SUPPLIED MATERIAL START

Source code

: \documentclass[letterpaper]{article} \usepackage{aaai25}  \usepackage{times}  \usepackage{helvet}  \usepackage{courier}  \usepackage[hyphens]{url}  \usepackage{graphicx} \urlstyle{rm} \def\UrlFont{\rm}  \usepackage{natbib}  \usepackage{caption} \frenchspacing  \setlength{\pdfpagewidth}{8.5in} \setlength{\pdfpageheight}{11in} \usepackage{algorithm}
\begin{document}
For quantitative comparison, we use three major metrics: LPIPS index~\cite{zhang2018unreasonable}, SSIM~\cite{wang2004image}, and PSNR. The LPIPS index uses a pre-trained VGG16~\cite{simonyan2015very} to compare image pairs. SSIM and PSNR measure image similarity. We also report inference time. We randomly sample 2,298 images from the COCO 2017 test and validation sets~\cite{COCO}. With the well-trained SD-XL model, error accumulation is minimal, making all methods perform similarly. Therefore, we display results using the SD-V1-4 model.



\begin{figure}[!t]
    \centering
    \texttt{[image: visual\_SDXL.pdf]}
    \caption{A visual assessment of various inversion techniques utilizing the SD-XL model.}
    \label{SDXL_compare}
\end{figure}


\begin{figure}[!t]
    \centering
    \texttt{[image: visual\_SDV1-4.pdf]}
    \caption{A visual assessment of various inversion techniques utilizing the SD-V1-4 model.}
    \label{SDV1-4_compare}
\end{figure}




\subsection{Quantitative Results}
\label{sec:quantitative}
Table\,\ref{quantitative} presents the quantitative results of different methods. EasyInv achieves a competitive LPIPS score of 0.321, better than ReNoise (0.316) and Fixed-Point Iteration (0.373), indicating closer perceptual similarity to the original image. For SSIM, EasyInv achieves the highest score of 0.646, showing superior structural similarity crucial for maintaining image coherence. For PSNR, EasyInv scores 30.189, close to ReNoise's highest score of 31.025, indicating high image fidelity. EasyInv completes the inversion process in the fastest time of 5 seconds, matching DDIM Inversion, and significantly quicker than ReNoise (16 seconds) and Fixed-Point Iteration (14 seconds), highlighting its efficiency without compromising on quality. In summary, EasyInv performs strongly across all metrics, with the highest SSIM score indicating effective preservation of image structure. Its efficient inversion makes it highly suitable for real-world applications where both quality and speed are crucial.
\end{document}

SUPPLIED MATERIAL END

AIM OF THE EXERCISE:
Find how many lines of the listing hold "model" and give the number by itself.

FINISHED EXERCISE:
3